■ Problem to work on
The answer must reproduce every record exactly, with all pictures omitted.

[Exercise data Boundary: Start]

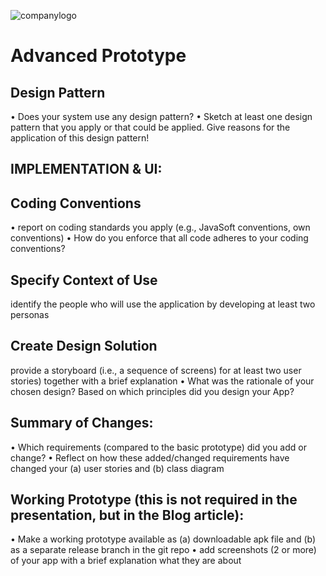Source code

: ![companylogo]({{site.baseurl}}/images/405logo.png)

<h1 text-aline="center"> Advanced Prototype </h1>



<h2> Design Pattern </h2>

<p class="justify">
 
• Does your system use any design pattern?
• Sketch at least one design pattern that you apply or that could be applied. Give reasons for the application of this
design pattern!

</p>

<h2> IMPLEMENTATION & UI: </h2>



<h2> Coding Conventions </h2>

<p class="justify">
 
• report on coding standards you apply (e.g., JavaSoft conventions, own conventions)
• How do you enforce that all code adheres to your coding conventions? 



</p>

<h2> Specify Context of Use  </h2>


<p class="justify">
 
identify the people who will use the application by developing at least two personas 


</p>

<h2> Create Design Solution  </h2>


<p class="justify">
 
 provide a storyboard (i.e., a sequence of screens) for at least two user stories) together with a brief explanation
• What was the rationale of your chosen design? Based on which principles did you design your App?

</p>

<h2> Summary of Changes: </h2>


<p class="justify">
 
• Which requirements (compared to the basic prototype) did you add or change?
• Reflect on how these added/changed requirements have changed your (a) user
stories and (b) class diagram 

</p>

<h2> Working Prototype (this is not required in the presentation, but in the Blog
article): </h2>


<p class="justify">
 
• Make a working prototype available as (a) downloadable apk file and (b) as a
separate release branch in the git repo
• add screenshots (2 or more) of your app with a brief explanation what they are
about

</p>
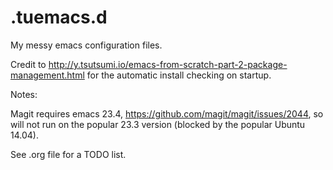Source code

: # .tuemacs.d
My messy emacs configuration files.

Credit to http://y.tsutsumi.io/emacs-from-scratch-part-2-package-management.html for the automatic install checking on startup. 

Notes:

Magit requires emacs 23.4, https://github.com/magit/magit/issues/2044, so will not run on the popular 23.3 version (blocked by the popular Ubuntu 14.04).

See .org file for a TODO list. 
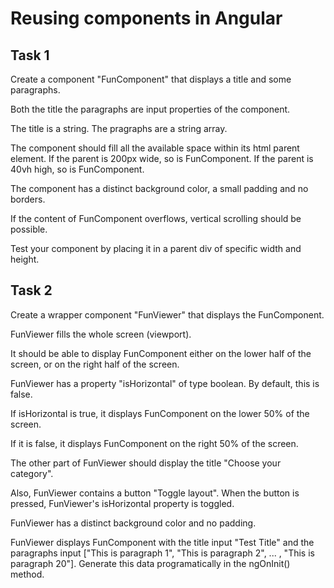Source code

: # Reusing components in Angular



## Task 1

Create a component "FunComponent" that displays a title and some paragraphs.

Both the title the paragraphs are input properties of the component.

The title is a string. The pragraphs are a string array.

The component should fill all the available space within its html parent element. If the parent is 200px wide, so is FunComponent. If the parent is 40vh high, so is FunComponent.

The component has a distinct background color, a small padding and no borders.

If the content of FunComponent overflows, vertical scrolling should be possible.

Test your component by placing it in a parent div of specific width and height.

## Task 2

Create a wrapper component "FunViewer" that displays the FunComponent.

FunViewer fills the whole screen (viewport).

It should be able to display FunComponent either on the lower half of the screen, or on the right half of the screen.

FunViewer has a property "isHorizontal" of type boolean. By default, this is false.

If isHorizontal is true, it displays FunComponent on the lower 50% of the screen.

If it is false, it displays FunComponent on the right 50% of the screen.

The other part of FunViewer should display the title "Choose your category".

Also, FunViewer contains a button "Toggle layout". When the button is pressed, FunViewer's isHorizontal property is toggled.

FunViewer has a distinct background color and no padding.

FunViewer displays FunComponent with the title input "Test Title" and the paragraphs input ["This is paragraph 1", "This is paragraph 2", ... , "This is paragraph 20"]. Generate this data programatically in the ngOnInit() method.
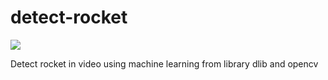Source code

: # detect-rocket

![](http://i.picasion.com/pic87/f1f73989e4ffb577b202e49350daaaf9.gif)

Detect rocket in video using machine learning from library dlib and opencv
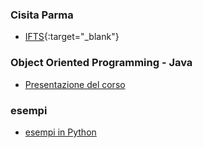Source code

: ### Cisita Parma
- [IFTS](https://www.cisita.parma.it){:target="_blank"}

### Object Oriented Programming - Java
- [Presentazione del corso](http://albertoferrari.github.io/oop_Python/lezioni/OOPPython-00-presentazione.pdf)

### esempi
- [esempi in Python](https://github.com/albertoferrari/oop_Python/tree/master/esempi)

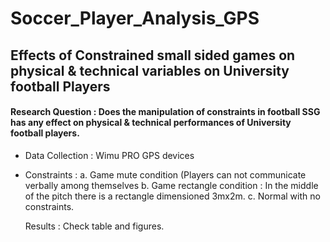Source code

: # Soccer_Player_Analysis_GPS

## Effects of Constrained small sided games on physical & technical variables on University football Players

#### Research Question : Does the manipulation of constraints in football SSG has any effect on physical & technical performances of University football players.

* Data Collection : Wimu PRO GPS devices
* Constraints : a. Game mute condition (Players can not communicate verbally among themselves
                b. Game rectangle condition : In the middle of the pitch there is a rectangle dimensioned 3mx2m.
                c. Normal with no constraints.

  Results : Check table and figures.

[Exercise data Boundary: End]

■ Written response
Source code

: ![companylogo]({{site.baseurl}}/images/405logo.png)

<h1 text-aline="center"> Advanced Prototype </h1>



<h2> Design Pattern </h2>

<p class="justify">
 
• Does your system use any design pattern?
• Sketch at least one design pattern that you apply or that could be applied. Give reasons for the application of this
design pattern!

</p>

<h2> IMPLEMENTATION & UI: </h2>



<h2> Coding Conventions </h2>

<p class="justify">
 
• report on coding standards you apply (e.g., JavaSoft conventions, own conventions)
• How do you enforce that all code adheres to your coding conventions? 



</p>

<h2> Specify Context of Use  </h2>


<p class="justify">
 
identify the people who will use the application by developing at least two personas 


</p>

<h2> Create Design Solution  </h2>


<p class="justify">
 
 provide a storyboard (i.e., a sequence of screens) for at least two user stories) together with a brief explanation
• What was the rationale of your chosen design? Based on which principles did you design your App?

</p>

<h2> Summary of Changes: </h2>


<p class="justify">
 
• Which requirements (compared to the basic prototype) did you add or change?
• Reflect on how these added/changed requirements have changed your (a) user
stories and (b) class diagram 

</p>

<h2> Working Prototype (this is not required in the presentation, but in the Blog
article): </h2>


<p class="justify">
 
• Make a working prototype available as (a) downloadable apk file and (b) as a
separate release branch in the git repo
• add screenshots (2 or more) of your app with a brief explanation what they are
about

</p>
Source code

: # .tuemacs.d
My messy emacs configuration files.

Credit to http://y.tsutsumi.io/emacs-from-scratch-part-2-package-management.html for the automatic install checking on startup. 

Notes:

Magit requires emacs 23.4, https://github.com/magit/magit/issues/2044, so will not run on the popular 23.3 version (blocked by the popular Ubuntu 14.04).

See .org file for a TODO list. 
Source code

: # Reusing components in Angular



## Task 1

Create a component "FunComponent" that displays a title and some paragraphs.

Both the title the paragraphs are input properties of the component.

The title is a string. The pragraphs are a string array.

The component should fill all the available space within its html parent element. If the parent is 200px wide, so is FunComponent. If the parent is 40vh high, so is FunComponent.

The component has a distinct background color, a small padding and no borders.

If the content of FunComponent overflows, vertical scrolling should be possible.

Test your component by placing it in a parent div of specific width and height.

## Task 2

Create a wrapper component "FunViewer" that displays the FunComponent.

FunViewer fills the whole screen (viewport).

It should be able to display FunComponent either on the lower half of the screen, or on the right half of the screen.

FunViewer has a property "isHorizontal" of type boolean. By default, this is false.

If isHorizontal is true, it displays FunComponent on the lower 50% of the screen.

If it is false, it displays FunComponent on the right 50% of the screen.

The other part of FunViewer should display the title "Choose your category".

Also, FunViewer contains a button "Toggle layout". When the button is pressed, FunViewer's isHorizontal property is toggled.

FunViewer has a distinct background color and no padding.

FunViewer displays FunComponent with the title input "Test Title" and the paragraphs input ["This is paragraph 1", "This is paragraph 2", ... , "This is paragraph 20"]. Generate this data programatically in the ngOnInit() method.
Source code

: # detect-rocket

![](http://i.picasion.com/pic87/f1f73989e4ffb577b202e49350daaaf9.gif)

Detect rocket in video using machine learning from library dlib and opencv
Source code

: ### Cisita Parma
- [IFTS](https://www.cisita.parma.it){:target="_blank"}

### Object Oriented Programming - Java
- [Presentazione del corso](http://albertoferrari.github.io/oop_Python/lezioni/OOPPython-00-presentazione.pdf)

### esempi
- [esempi in Python](https://github.com/albertoferrari/oop_Python/tree/master/esempi)

Source code

: # Soccer_Player_Analysis_GPS

## Effects of Constrained small sided games on physical & technical variables on University football Players

#### Research Question : Does the manipulation of constraints in football SSG has any effect on physical & technical performances of University football players.

* Data Collection : Wimu PRO GPS devices
* Constraints : a. Game mute condition (Players can not communicate verbally among themselves
                b. Game rectangle condition : In the middle of the pitch there is a rectangle dimensioned 3mx2m.
                c. Normal with no constraints.

  Results : Check table and figures.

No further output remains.